» **Activity**: Quote every line below exactly and skip any picture.
= = = =
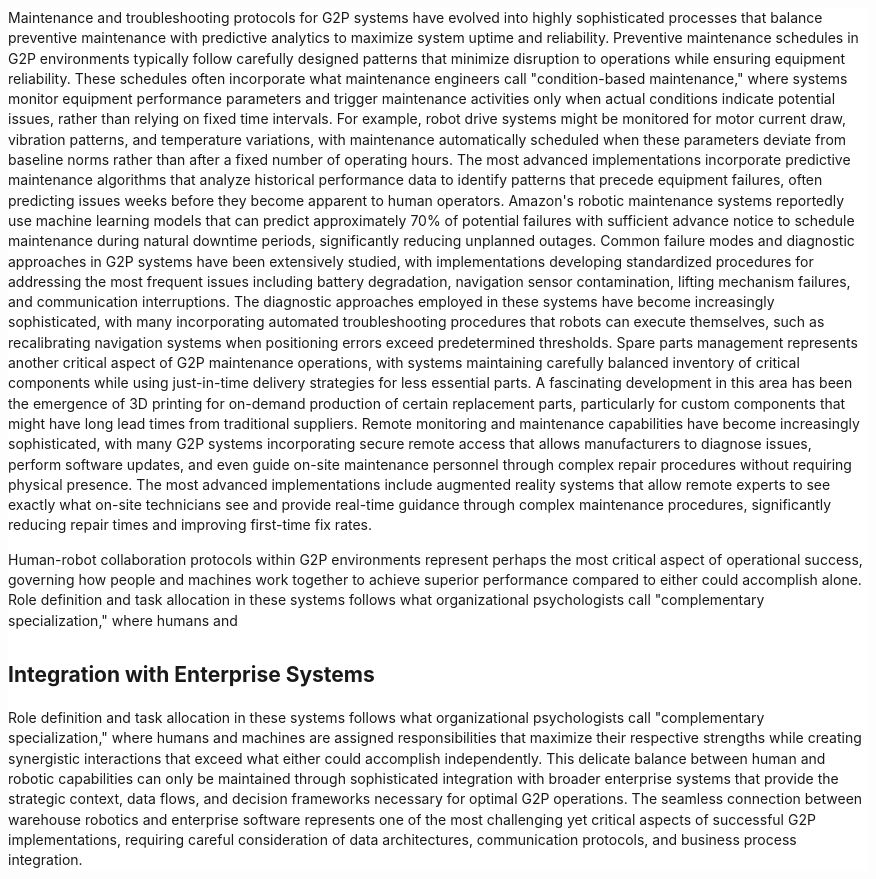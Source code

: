 Maintenance and troubleshooting protocols for G2P systems have evolved into highly sophisticated processes that balance preventive maintenance with predictive analytics to maximize system uptime and reliability. Preventive maintenance schedules in G2P environments typically follow carefully designed patterns that minimize disruption to operations while ensuring equipment reliability. These schedules often incorporate what maintenance engineers call "condition-based maintenance," where systems monitor equipment performance parameters and trigger maintenance activities only when actual conditions indicate potential issues, rather than relying on fixed time intervals. For example, robot drive systems might be monitored for motor current draw, vibration patterns, and temperature variations, with maintenance automatically scheduled when these parameters deviate from baseline norms rather than after a fixed number of operating hours. The most advanced implementations incorporate predictive maintenance algorithms that analyze historical performance data to identify patterns that precede equipment failures, often predicting issues weeks before they become apparent to human operators. Amazon's robotic maintenance systems reportedly use machine learning models that can predict approximately 70% of potential failures with sufficient advance notice to schedule maintenance during natural downtime periods, significantly reducing unplanned outages. Common failure modes and diagnostic approaches in G2P systems have been extensively studied, with implementations developing standardized procedures for addressing the most frequent issues including battery degradation, navigation sensor contamination, lifting mechanism failures, and communication interruptions. The diagnostic approaches employed in these systems have become increasingly sophisticated, with many incorporating automated troubleshooting procedures that robots can execute themselves, such as recalibrating navigation systems when positioning errors exceed predetermined thresholds. Spare parts management represents another critical aspect of G2P maintenance operations, with systems maintaining carefully balanced inventory of critical components while using just-in-time delivery strategies for less essential parts. A fascinating development in this area has been the emergence of 3D printing for on-demand production of certain replacement parts, particularly for custom components that might have long lead times from traditional suppliers. Remote monitoring and maintenance capabilities have become increasingly sophisticated, with many G2P systems incorporating secure remote access that allows manufacturers to diagnose issues, perform software updates, and even guide on-site maintenance personnel through complex repair procedures without requiring physical presence. The most advanced implementations include augmented reality systems that allow remote experts to see exactly what on-site technicians see and provide real-time guidance through complex maintenance procedures, significantly reducing repair times and improving first-time fix rates.

Human-robot collaboration protocols within G2P environments represent perhaps the most critical aspect of operational success, governing how people and machines work together to achieve superior performance compared to either could accomplish alone. Role definition and task allocation in these systems follows what organizational psychologists call "complementary specialization," where humans and

## Integration with Enterprise Systems

Role definition and task allocation in these systems follows what organizational psychologists call "complementary specialization," where humans and machines are assigned responsibilities that maximize their respective strengths while creating synergistic interactions that exceed what either could accomplish independently. This delicate balance between human and robotic capabilities can only be maintained through sophisticated integration with broader enterprise systems that provide the strategic context, data flows, and decision frameworks necessary for optimal G2P operations. The seamless connection between warehouse robotics and enterprise software represents one of the most challenging yet critical aspects of successful G2P implementations, requiring careful consideration of data architectures, communication protocols, and business process integration.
= = = =
» **Response for this exercise**:
Source code

: Maintenance and troubleshooting protocols for G2P systems have evolved into highly sophisticated processes that balance preventive maintenance with predictive analytics to maximize system uptime and reliability. Preventive maintenance schedules in G2P environments typically follow carefully designed patterns that minimize disruption to operations while ensuring equipment reliability. These schedules often incorporate what maintenance engineers call "condition-based maintenance," where systems monitor equipment performance parameters and trigger maintenance activities only when actual conditions indicate potential issues, rather than relying on fixed time intervals. For example, robot drive systems might be monitored for motor current draw, vibration patterns, and temperature variations, with maintenance automatically scheduled when these parameters deviate from baseline norms rather than after a fixed number of operating hours. The most advanced implementations incorporate predictive maintenance algorithms that analyze historical performance data to identify patterns that precede equipment failures, often predicting issues weeks before they become apparent to human operators. Amazon's robotic maintenance systems reportedly use machine learning models that can predict approximately 70% of potential failures with sufficient advance notice to schedule maintenance during natural downtime periods, significantly reducing unplanned outages. Common failure modes and diagnostic approaches in G2P systems have been extensively studied, with implementations developing standardized procedures for addressing the most frequent issues including battery degradation, navigation sensor contamination, lifting mechanism failures, and communication interruptions. The diagnostic approaches employed in these systems have become increasingly sophisticated, with many incorporating automated troubleshooting procedures that robots can execute themselves, such as recalibrating navigation systems when positioning errors exceed predetermined thresholds. Spare parts management represents another critical aspect of G2P maintenance operations, with systems maintaining carefully balanced inventory of critical components while using just-in-time delivery strategies for less essential parts. A fascinating development in this area has been the emergence of 3D printing for on-demand production of certain replacement parts, particularly for custom components that might have long lead times from traditional suppliers. Remote monitoring and maintenance capabilities have become increasingly sophisticated, with many G2P systems incorporating secure remote access that allows manufacturers to diagnose issues, perform software updates, and even guide on-site maintenance personnel through complex repair procedures without requiring physical presence. The most advanced implementations include augmented reality systems that allow remote experts to see exactly what on-site technicians see and provide real-time guidance through complex maintenance procedures, significantly reducing repair times and improving first-time fix rates.

Human-robot collaboration protocols within G2P environments represent perhaps the most critical aspect of operational success, governing how people and machines work together to achieve superior performance compared to either could accomplish alone. Role definition and task allocation in these systems follows what organizational psychologists call "complementary specialization," where humans and

## Integration with Enterprise Systems

Role definition and task allocation in these systems follows what organizational psychologists call "complementary specialization," where humans and machines are assigned responsibilities that maximize their respective strengths while creating synergistic interactions that exceed what either could accomplish independently. This delicate balance between human and robotic capabilities can only be maintained through sophisticated integration with broader enterprise systems that provide the strategic context, data flows, and decision frameworks necessary for optimal G2P operations. The seamless connection between warehouse robotics and enterprise software represents one of the most challenging yet critical aspects of successful G2P implementations, requiring careful consideration of data architectures, communication protocols, and business process integration.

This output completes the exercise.